### WHAT YOU HAVE TO DO:
Retype only the lines from the top of the records to the line with "la existencia de", including that line but none of the pictures.

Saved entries
========

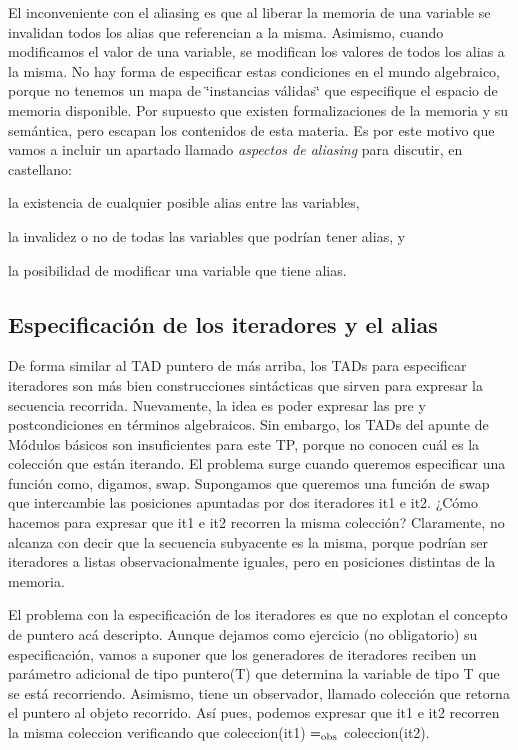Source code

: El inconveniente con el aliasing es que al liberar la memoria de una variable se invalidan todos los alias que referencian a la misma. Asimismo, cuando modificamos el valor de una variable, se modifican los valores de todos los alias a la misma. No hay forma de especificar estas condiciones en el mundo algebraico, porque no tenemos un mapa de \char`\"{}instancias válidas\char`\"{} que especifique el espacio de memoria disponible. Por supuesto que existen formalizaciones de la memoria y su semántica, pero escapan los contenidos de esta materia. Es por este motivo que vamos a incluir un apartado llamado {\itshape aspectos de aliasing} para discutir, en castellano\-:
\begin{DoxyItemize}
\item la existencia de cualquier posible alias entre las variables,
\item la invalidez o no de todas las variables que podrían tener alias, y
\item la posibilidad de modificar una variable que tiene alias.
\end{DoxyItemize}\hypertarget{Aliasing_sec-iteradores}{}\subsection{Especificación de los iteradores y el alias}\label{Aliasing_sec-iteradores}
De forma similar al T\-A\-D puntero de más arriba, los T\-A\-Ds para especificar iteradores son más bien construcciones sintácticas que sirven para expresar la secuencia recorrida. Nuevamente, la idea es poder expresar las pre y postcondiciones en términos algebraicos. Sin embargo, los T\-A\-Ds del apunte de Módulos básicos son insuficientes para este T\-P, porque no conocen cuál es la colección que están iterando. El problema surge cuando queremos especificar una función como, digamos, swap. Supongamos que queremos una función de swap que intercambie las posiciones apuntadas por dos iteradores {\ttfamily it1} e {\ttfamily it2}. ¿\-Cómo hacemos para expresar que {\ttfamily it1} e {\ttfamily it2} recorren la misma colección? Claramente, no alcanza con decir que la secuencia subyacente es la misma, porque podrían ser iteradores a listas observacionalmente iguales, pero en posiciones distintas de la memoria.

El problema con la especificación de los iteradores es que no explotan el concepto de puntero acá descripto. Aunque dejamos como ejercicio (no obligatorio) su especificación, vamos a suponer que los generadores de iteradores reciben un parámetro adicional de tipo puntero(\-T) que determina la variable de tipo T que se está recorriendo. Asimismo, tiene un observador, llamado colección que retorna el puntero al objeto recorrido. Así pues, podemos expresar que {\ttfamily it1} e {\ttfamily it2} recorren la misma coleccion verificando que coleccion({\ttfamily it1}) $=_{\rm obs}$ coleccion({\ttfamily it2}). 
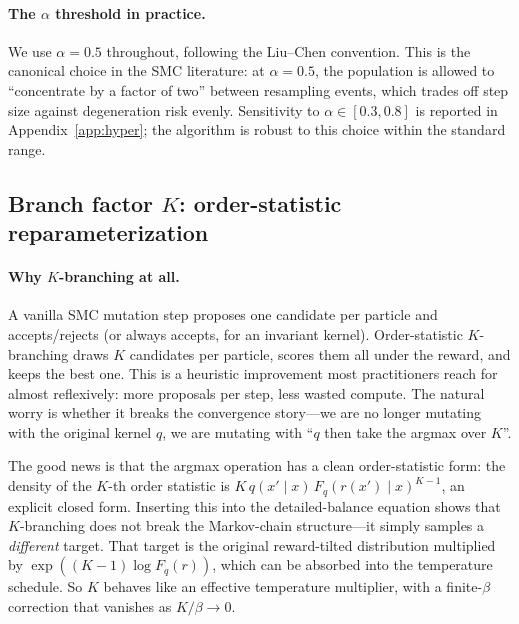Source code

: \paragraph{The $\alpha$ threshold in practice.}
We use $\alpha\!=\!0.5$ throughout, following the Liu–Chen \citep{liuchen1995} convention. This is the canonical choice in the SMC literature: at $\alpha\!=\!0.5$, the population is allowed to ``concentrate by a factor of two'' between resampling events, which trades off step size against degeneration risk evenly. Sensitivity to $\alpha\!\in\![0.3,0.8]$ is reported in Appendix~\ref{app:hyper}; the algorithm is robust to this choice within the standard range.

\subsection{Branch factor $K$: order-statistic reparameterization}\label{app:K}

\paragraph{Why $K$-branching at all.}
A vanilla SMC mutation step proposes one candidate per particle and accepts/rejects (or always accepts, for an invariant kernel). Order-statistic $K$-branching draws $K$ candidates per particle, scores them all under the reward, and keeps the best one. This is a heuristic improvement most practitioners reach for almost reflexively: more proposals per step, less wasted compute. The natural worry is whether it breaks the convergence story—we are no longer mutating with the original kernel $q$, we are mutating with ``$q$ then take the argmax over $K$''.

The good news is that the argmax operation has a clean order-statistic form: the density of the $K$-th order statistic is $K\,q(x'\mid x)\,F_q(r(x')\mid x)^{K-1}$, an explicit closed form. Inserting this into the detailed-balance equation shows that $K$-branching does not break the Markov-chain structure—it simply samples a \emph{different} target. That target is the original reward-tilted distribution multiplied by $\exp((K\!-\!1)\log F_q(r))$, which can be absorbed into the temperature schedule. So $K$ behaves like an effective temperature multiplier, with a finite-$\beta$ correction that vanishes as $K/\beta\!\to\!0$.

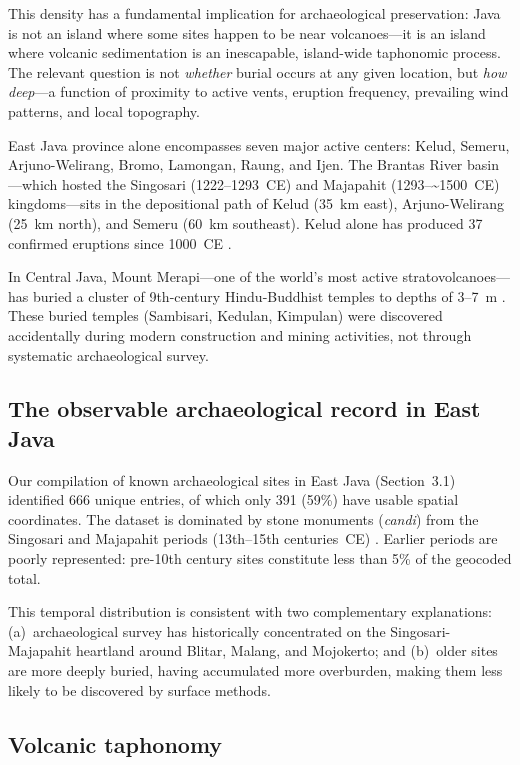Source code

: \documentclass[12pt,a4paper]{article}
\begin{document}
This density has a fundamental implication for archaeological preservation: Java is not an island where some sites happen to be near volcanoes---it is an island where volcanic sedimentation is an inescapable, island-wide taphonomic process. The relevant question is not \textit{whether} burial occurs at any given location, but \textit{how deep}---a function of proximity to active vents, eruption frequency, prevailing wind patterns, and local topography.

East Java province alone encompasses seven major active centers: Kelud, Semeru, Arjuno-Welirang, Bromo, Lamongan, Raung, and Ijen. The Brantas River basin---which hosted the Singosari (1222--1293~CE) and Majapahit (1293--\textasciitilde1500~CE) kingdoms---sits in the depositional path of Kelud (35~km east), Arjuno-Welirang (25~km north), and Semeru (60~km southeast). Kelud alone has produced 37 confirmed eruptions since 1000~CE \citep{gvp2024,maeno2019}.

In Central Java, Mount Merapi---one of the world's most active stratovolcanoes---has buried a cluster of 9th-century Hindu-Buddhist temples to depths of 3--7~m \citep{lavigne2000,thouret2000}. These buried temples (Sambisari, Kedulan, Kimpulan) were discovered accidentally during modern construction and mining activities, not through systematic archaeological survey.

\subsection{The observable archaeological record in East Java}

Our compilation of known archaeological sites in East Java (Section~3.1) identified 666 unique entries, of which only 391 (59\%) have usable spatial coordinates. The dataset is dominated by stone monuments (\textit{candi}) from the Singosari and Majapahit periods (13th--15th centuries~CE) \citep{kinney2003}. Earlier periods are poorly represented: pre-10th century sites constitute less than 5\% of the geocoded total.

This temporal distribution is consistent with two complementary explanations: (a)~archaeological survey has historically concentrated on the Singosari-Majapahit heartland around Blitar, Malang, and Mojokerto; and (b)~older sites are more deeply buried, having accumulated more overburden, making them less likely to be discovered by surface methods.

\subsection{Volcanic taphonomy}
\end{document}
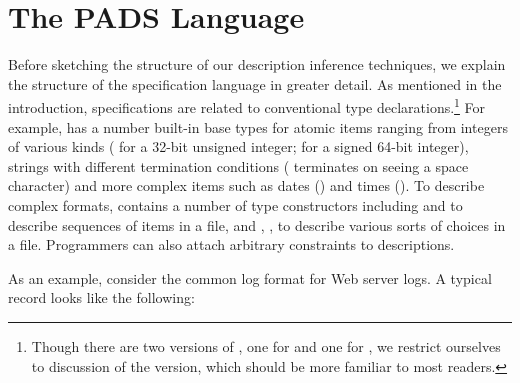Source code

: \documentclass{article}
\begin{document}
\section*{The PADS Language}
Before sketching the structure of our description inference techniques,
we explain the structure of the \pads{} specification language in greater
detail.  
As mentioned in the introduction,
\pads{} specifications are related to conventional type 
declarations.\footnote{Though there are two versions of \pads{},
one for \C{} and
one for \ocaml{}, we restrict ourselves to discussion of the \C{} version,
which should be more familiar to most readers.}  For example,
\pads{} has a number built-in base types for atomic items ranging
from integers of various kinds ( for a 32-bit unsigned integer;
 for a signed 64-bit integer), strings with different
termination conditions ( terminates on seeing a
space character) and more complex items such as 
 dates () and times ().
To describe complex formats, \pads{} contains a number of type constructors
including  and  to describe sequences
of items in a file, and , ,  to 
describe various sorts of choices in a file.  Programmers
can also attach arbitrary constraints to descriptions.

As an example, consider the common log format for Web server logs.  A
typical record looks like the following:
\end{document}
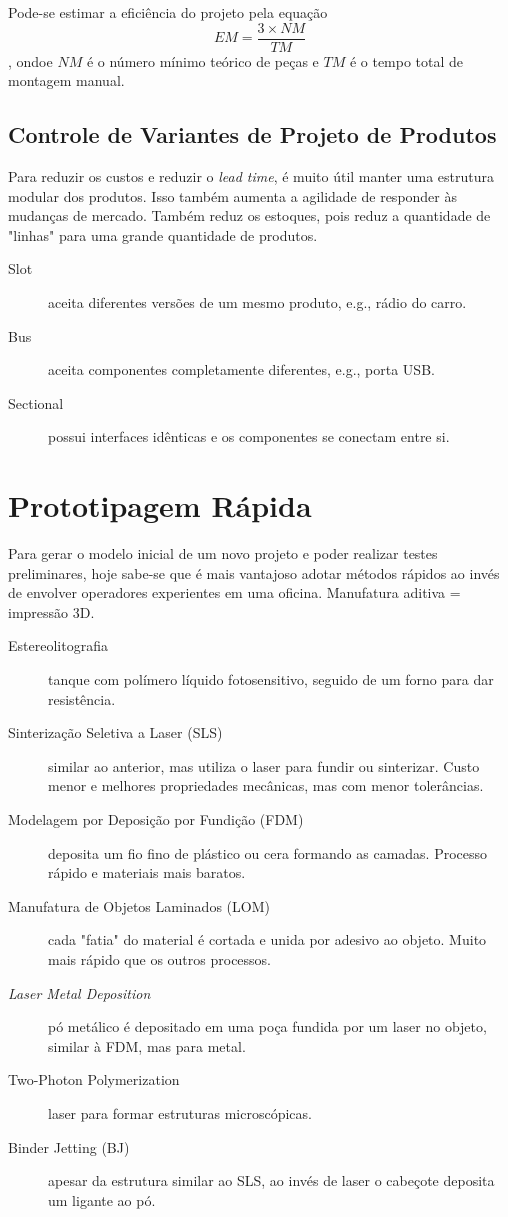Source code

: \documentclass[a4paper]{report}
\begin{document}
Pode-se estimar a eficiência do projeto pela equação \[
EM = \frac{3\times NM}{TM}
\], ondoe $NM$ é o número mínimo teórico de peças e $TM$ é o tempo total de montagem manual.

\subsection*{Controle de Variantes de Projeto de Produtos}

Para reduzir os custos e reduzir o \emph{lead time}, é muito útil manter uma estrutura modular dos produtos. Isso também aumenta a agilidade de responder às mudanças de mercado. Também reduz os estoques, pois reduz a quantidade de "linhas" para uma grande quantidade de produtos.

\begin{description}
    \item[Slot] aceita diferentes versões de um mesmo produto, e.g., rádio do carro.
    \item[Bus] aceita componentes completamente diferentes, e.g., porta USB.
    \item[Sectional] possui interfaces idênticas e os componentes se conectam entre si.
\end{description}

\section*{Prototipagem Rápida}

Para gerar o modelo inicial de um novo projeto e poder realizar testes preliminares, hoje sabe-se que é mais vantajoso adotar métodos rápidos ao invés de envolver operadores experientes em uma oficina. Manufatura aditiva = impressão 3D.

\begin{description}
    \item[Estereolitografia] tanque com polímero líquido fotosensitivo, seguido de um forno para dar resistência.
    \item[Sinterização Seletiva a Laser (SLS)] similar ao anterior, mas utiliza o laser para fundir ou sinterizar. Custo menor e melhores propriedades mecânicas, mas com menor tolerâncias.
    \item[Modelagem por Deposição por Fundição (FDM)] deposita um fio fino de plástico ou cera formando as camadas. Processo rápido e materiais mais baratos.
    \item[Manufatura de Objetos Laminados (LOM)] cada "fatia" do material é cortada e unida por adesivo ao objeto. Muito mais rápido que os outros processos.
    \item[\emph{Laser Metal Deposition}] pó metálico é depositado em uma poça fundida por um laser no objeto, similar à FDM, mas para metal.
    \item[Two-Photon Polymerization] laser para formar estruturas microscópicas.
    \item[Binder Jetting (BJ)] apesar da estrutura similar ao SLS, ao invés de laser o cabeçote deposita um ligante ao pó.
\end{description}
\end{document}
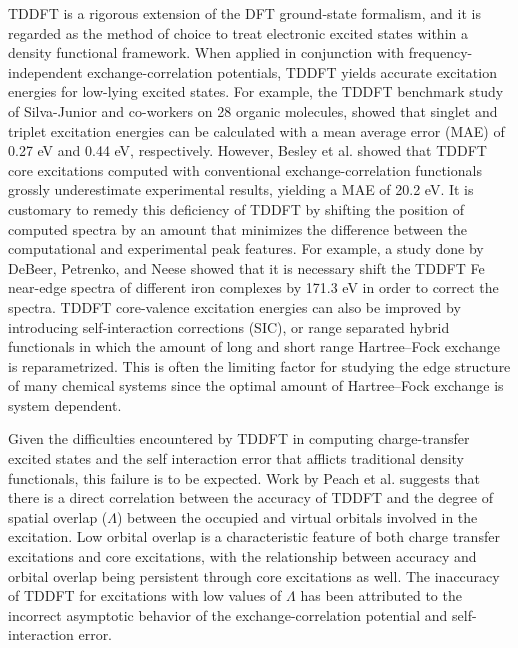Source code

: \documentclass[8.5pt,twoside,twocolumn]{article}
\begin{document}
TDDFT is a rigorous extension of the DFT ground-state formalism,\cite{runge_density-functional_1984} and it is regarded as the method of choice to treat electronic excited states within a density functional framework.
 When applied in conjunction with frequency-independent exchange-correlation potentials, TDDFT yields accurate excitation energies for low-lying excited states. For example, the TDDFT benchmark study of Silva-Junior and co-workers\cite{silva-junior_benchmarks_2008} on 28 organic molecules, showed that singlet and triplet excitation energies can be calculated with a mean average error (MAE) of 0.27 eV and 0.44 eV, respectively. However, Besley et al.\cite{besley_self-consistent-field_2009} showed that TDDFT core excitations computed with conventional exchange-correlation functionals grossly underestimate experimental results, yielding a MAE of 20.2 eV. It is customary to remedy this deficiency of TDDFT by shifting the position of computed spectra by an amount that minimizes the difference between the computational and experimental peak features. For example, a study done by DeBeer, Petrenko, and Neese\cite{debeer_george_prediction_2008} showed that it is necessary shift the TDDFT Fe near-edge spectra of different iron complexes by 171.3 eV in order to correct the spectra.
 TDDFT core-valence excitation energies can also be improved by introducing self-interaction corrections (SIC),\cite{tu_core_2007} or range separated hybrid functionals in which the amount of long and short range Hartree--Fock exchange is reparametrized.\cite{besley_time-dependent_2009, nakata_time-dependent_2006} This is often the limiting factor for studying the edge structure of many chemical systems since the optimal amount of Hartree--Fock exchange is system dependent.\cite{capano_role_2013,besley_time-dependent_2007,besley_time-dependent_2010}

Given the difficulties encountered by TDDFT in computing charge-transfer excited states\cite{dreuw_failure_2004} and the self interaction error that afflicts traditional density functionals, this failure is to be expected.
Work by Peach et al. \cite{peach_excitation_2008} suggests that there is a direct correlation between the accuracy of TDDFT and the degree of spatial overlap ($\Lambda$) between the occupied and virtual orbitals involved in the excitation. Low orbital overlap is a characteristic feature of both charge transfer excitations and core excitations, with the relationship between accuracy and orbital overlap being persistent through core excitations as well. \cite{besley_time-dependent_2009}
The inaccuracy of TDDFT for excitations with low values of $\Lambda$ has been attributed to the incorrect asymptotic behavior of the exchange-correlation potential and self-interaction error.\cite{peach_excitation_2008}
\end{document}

========

### ANSWER TO THE EXERCISE:
Source code

: El inconveniente con el aliasing es que al liberar la memoria de una variable se invalidan todos los alias que referencian a la misma. Asimismo, cuando modificamos el valor de una variable, se modifican los valores de todos los alias a la misma. No hay forma de especificar estas condiciones en el mundo algebraico, porque no tenemos un mapa de \char`\"{}instancias válidas\char`\"{} que especifique el espacio de memoria disponible. Por supuesto que existen formalizaciones de la memoria y su semántica, pero escapan los contenidos de esta materia. Es por este motivo que vamos a incluir un apartado llamado {\itshape aspectos de aliasing} para discutir, en castellano\-:
\begin{DoxyItemize}
\item la existencia de cualquier posible alias entre las variables,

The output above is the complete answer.